Disappearing Plastic?

12.06.2014 · Posted in Uncategorized

Each day, new technology is being developed to help improve our carbon footprint. Pollution is a large concern because trash and other harmful materials are damaging the environment and the homes of other organisms. Plastic materials fill up landfills because it can take hundreds of years to break down, and may not break down at all. A new work in progress at the North Dakota State University is to create plastic that can be broken down to reduce the amount of trash in landfills.

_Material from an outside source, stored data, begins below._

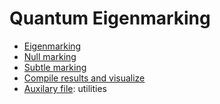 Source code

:# Quantum Eigenmarking

* [Eigenmarking](https://mozart.en.kku.ac.th:8443/user/tatpong@kku.ac.th/lab/tree/Y2024/QMark/EigenMark.ipynb)
* [Null marking](https://mozart.en.kku.ac.th:8443/user/tatpong@kku.ac.th/lab/tree/Y2024/QMark/NullMark.ipynb)
* [Subtle marking](https://mozart.en.kku.ac.th:8443/user/tatpong@kku.ac.th/lab/tree/Y2024/QMark/SubtleMark.ipynb)
* [Compile results and visualize](https://mozart.en.kku.ac.th:8443/user/tatpong@kku.ac.th/lab/tree/Y2024/QMark/QSearchResultsV1.ipynb)
* [Auxilary file](https://mozart.en.kku.ac.th:8443/user/tatpong@kku.ac.th/lab/tree/Y2024/QMark/QLEAuxV2.py): utilities
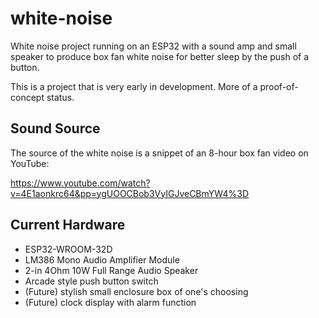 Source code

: # white-noise
White noise project running on an ESP32 with a sound amp and small speaker to produce box fan white noise for better sleep by the push of a button.

This is a project that is very early in development. More of a proof-of-concept status.
## Sound Source
The source of the white noise is a snippet of an 8-hour box fan video on YouTube:

https://www.youtube.com/watch?v=4E1aonkrc64&pp=ygUOOCBob3VyIGJveCBmYW4%3D
## Current Hardware
* ESP32-WROOM-32D
* LM386 Mono Audio Amplifier Module
* 2-in 4Ohm 10W Full Range Audio Speaker
* Arcade style push button switch
* (Future) stylish small enclosure box of one's choosing
* (Future) clock display with alarm function
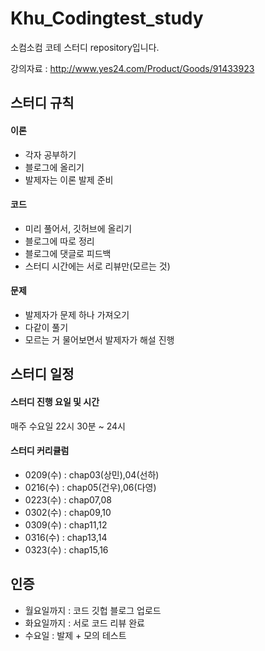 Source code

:# Khu_Codingtest_study

소컴소컴 코테 스터디 repository입니다.

강의자료 :
http://www.yes24.com/Product/Goods/91433923

## 스터디 규칙
#### 이론
- 각자 공부하기
- 블로그에 올리기
- 발제자는 이론 발제 준비

#### 코드
- 미리 풀어서, 깃허브에 올리기
- 블로그에 따로 정리
- 블로그에 댓글로 피드백
- 스터디 시간에는 서로 리뷰만(모르는 것)

#### 문제
- 발제자가 문제 하나 가져오기
- 다같이 풀기 
- 모르는 거 물어보면서 발제자가 해설 진행


## 스터디 일정
#### 스터디 진행 요일 및 시간
매주 수요일 22시 30분 ~ 24시

#### 스터디 커리큘럼
- 0209(수) : chap03(상민),04(선하)
- 0216(수) : chap05(건우),06(다영)
- 0223(수) : chap07,08
- 0302(수) : chap09,10
- 0309(수) : chap11,12
- 0316(수) : chap13,14
- 0323(수) : chap15,16

## 인증
- 월요일까지 : 코드 깃헙 블로그 업로드
- 화요일까지 : 서로 코드 리뷰 완료
- 수요일 : 발제 + 모의 테스트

To make this special type of plastic, organic materials such as oilseed, cellulose, fructose, and sucrose are being made into the polymers of the plastic. When exposing this polymer to an ultraviolet light, researchers were able to break down the plastic back to its original molecules. This idea is groundbreaking in the field of sustainability because plastics used in containers and packaging could be broken down and made into another material after it is used. More research is needed on this idea to decide on the best materials to use to create the polymer, the best way to break this polymer down, and so on.

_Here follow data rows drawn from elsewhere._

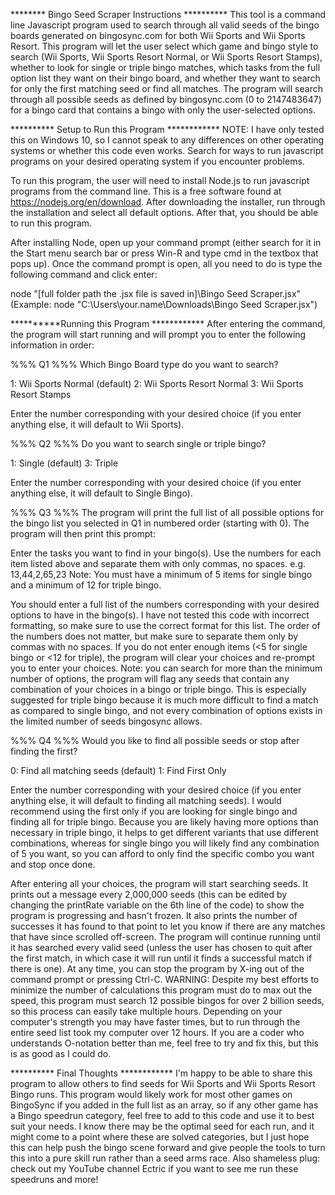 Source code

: ******** Bingo Seed Scraper Instructions **********
  This tool is a command line Javascript program used to
search through all valid seeds of the bingo boards
generated on bingosync.com for both Wii Sports and
Wii Sports Resort. This program will let the user select
which game and bingo style to search (Wii Sports, Wii
Sports Resort Normal, or Wii Sports Resort Stamps),
whether to look for single or triple bingo matches,
which tasks from the full option list they want on
their bingo board, and whether they want to search
for only the first matching seed or find all matches.
The program will search through all possible seeds
as defined by bingosync.com (0 to 2147483647) for
a bingo card that contains a bingo with only the
user-selected options.

********** Setup to Run this Program ************
NOTE: I have only tested this on Windows 10, so I cannot speak
to any differences on other operating systems or whether this
code even works. Search for ways to run javascript programs on
your desired operating system if you encounter problems.

  To run this program, the user will need to install Node.js
to run javascript programs from the command line. This
is a free software found at https://nodejs.org/en/download.
After downloading the installer, run through the installation
and select all default options. After that, you should be able
to run this program.

  After installing Node, open up your command prompt (either
search for it in the Start menu search bar or press Win-R
and type cmd in the textbox that pops up). Once the command prompt
is open, all you need to do is type the following command and click enter:

node "[full folder path the .jsx file is saved in]\Bingo Seed Scraper.jsx"
(Example: node "C:\Users\your.name\Downloads\Bingo Seed Scraper.jsx")

**********Running this Program ************
  After entering the command, the program will start running and
will prompt you to enter the following information in order:

%%% Q1 %%%
Which Bingo Board type do you want to search?

1: Wii Sports Normal (default)
2: Wii Sports Resort Normal
3: Wii Sports Resort Stamps

Enter the number corresponding with your desired choice (if you enter
anything else, it will default to Wii Sports).

%%% Q2 %%%
Do you want to search single or triple bingo?

1: Single (default)
3: Triple

Enter the number corresponding with your desired choice (if you enter
anything else, it will default to Single Bingo).

%%% Q3 %%%
The program will print the full list of all possible options for the
bingo list you selected in Q1 in numbered order (starting with 0).
The program will then print this prompt:

Enter the tasks you want to find in your bingo(s). Use the numbers
for each item listed above and separate them with only commas, no
spaces. e.g. 13,44,2,65,23
Note: You must have a minimum of 5 items for single bingo and a
minimum of 12 for triple bingo.

You should enter a full list of the numbers corresponding with your
desired options to have in the bingo(s). I have not tested this code
with incorrect formatting, so make sure to use the correct format for
this list. The order of the numbers does not matter, but make sure to
separate them only by commas with no spaces. If you do not enter enough
items (<5 for single bingo or <12 for triple), the program will clear
your choices and re-prompt you to enter your choices. Note: you can search
for more than the minimum number of options, the program will flag any
seeds that contain any combination of your choices in a bingo or triple
bingo. This is especially suggested for triple bingo because it is much
more difficult to find a match as compared to single bingo, and not every
combination of options exists in the limited number of seeds bingosync allows.

%%% Q4 %%%
Would you like to find all possible seeds or stop after finding the first?

0: Find all matching seeds (default)
1: Find First Only

Enter the number corresponding with your desired choice (if you enter
anything else, it will default to finding all matching seeds). I would
recommend using the first only if you are looking for single bingo and
finding all for triple bingo. Because you are likely having more options
than necessary in triple bingo, it helps to get different variants that
use different combinations, whereas for single bingo you will likely find
any combination of 5 you want, so you can afford to only find the specific
combo you want and stop once done.

After entering all your choices, the program will start searching seeds. It
prints out a message every 2,000,000 seeds (this can be edited by changing
the printRate variable on the 6th line of the code) to show the program is
progressing and hasn't frozen. It also prints the number of successes it
has found to that point to let you know if there are any matches that have
since scrolled off-screen. The program will continue running until it has
searched every valid seed (unless the user has chosen to quit after the first
match, in which case it will run until it finds a successful match if there
is one). At any time, you can stop the program by X-ing out of the command
prompt or pressing Ctrl-C. WARNING: Despite my best efforts to minimize the
number of calculations this program must do to max out the speed, this program
must search 12 possible bingos for over 2 billion seeds, so this process
can easily take multiple hours. Depending on your computer's strength you
may have faster times, but to run through the entire seed list took my computer
over 12 hours. If you are a coder who understands O-notation better than me,
feel free to try and fix this, but this is as good as I could do.

********** Final Thoughts ************
I'm happy to be able to share this program to allow others to find seeds
for Wii Sports and Wii Sports Resort Bingo runs. This program would likely
work for most other games on BingoSync if you added in the full list as an
array, so if any other game has a Bingo speedrun category, feel free to add
to this code and use it to best suit your needs. I know there may be the
optimal seed for each run, and it might come to a point where these are solved
categories, but I just hope this can help push the bingo scene forward and
give people the tools to turn this into a pure skill run rather than a seed
arms race. Also shameless plug: check out my YouTube channel Ectric if you
want to see me run these speedruns and more!
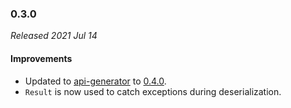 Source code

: ### 0.3.0

_Released 2021 Jul 14_

#### Improvements

- Updated to [api-generator](https://github.com/GW2ToolBelt/api-generator) to [0.4.0](https://github.com/GW2ToolBelt/api-generator/releases/tag/v0.4.0).
- `Result` is now used to catch exceptions during deserialization. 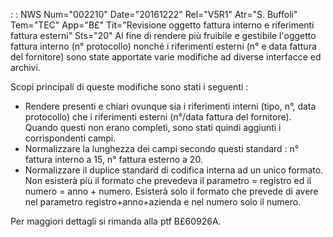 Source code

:  :  : NWS Num="002210" Date="20161222" Rel="V5R1" Atr="S. Buffoli" Tem="TEC" App="B£" Tit="Revisione oggetto fattura interno e riferimenti fattura esterni" Sts="20"
Al fine di rendere più fruibile e gestibile l'oggetto fattura interno (n° protocollo) nonché i riferimenti esterni (n° e data fattura del fornitore) sono state apportate varie modifiche ad diverse interfacce ed archivi.

Scopi principali di queste modifiche sono stati i seguenti : 
* Rendere presenti e chiari ovunque sia i riferimenti interni (tipo, n°, data protocollo) che i riferimenti esterni (n°/data fattura del fornitore). Quando questi non erano completi, sono stati quindi aggiunti i corrispondenti campi.
* Normalizzare la lunghezza dei campi secondo questi standard :  n° fattura interno a 15, n° fattura
esterno a 20.
* Normalizzare il duplice standard di codifica interna ad un unico formato. Non esisterà più il formato che prevedeva il parametro = registro ed il numero = anno + numero. Esisterà solo il formato che prevede di avere nel parametro registro+anno+azienda e nel numero solo il numero.

Per maggiori dettagli si rimanda alla ptf B£60926A.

Another positive point to this new plastic material is that it is made of biomass. Fossil fuels are currently being used up faster than they can be replenished. Biomass is a renewable source and can be harvested without harming the environment. In the future, new plastic materials may be created to help reduce the pollution of landfills on our planet.

http://www.sciencedaily.com/releases/2014/11/141125101741.htm

Rachael McCabe

Hydrogen Fuel Cell Cars

12.03.2014 · Posted in Uncategorized

Studies assessing the worth of battery powered vehicles are underway as a result of the development of hydrogen fuel cell technology in cars. Now it may scare you to think that Hydrogen, the most abundant element on earth, and also one of the most flammable, is being contained in a car. However, hydrogen cars are “headed to the showroom” after millions of dollars in research and hours were put in. According to the article published in the New York Times on November 18th, called A Road Test of Alternative Fuel Vision, Toyota is introducing a sedan called Mirai that is hydrogen powered. The Japanese are taking huge strides to build a market for these cars such as building fueling stations, and setting a price for potential buyers ($57,500). This price may turn people away, but the company realizes that it will lose money before making a profit. The same happened with the Prius, which now is a very marketable vehicle; it has had great success.

 

This is a model car. The yellow tank stores hydrogen fuel under high pressure. Above that is the battery that stores energy from deceleration. In front of the tank is the fuel cell stack and at the very front of the car is the motor that runs on the electricity from the fuel cell stack and the battery.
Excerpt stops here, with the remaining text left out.